A department store is not an obvious location for a skate park but that is exactly what Le Bon Marché in Paris unveiled one evening this month — with a skateboarder showing off his moves on bright pink ramp suspended from the ceiling.
The soirée was to launch its Los Angeles Rive Gauche exhibition, in which Le Bon Marché has given itself a West Coast makeover. For the next few weeks it will celebrate all things LA: featuring pop-up stores and American brands in fashion, food, beauty, home, the store’s first-ever yoga studio — and even a tattoo artist.
“You have to give customers another reason beyond shopping to come to the store, such as an exhibition or collaboration,” said Patrice Wagner, chairman and chief executive of Le Bon Marché Group, which is recognised as the first-ever modern department store and was the inspiration for the luxury emporium in Emile Zola’s 1883 work Au Bonheur des Dames.

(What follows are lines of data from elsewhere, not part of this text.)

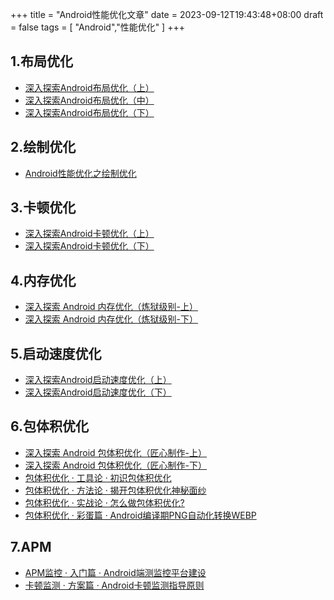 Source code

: +++
title = "Android性能优化文章"
date = 2023-09-12T19:43:48+08:00
draft = false
tags = [
    "Android","性能优化"
]
+++

<!-- +++
author = "Hugo Authors"
authorlink = "https://gohugo.io"
title = "Markdown Syntax Guide"
date = "2019-03-11"
description = "Sample article showcasing basic Markdown syntax and formatting for HTML elements."
tags = [
    "markdown",
    "css",
    "html",
    "themes",
]
categories = [
    "themes",
    "syntax",
]
nofeed = true
math = true
notaxonomy = false
commentable = true
hidden = false
norobots = true
nodate = false
images = ["/img/example.jpg"]
imagetext = "An example text for an image you could add!"
hidemeta = false
+++ -->

## 1.布局优化
- [深入探索Android布局优化（上）](https://juejin.cn/post/6844904047355363341)
- [深入探索Android布局优化（中）](https://juejin.cn/post/6870445845834104846)
- [深入探索Android布局优化（下）](https://juejin.cn/post/6844904048068395015)
## 2.绘制优化
- [Android性能优化之绘制优化](https://juejin.cn/post/6844904080989487118#heading-47)
## 3.卡顿优化
- [深入探索Android卡顿优化（上）](https://juejin.cn/post/6844904062610046990)
- [深入探索Android卡顿优化（下）](https://juejin.cn/post/6844904066259091469)
## 4.内存优化
- [深入探索 Android 内存优化（炼狱级别-上）](https://juejin.cn/post/6844904099998089230)
- [深入探索 Android 内存优化（炼狱级别-下）](https://juejin.cn/post/6872919545728729095)
## 5.启动速度优化
- [深入探索Android启动速度优化（上）](https://juejin.cn/post/6844904093786308622)
- [深入探索Android启动速度优化（下）](https://juejin.cn/post/6844904093786308622)
## 6.包体积优化
- [深入探索 Android 包体积优化（匠心制作-上）](https://juejin.cn/post/7176622003888226362#heading-33)
- [深入探索 Android 包体积优化（匠心制作-下）](https://juejin.cn/post/6872920643797680136)
- [包体积优化 · 工具论 · 初识包体积优化](https://juejin.cn/post/7176622003888226362#heading-33)
- [包体积优化 · 方法论 · 揭开包体积优化神秘面纱](https://juejin.cn/post/7177195746272215098)
- [包体积优化 · 实战论 · 怎么做包体积优化?](https://juejin.cn/post/7179230851853451323)
- [包体积优化 · 彩蛋篇 · Android编译期PNG自动化转换WEBP](https://juejin.cn/post/6897894068068876295)
## 7.APM
- [APM监控 · 入门篇 · Android端测监控平台建设](https://juejin.cn/post/6844904163600498701)
- [卡顿监测 · 方案篇 · Android卡顿监测指导原则](https://juejin.cn/post/7214635327407308859)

Despite its long history, the department store model is under scrutiny as profits and sales at chains across Europe and the US fall as they struggle to attract customers.
This week in the UK, Middle England’s favourite chain John Lewis reported that profits dropped 99 per cent in the first half, with its department stores hit by falling sales. Highstreet stalwart Debenhams instructed advisers to draw up turnround plans that could involve store closures, sending its shares plummeting. A month earlier, rival House of Fraser collapsed into administration before being bought by Sports Direct.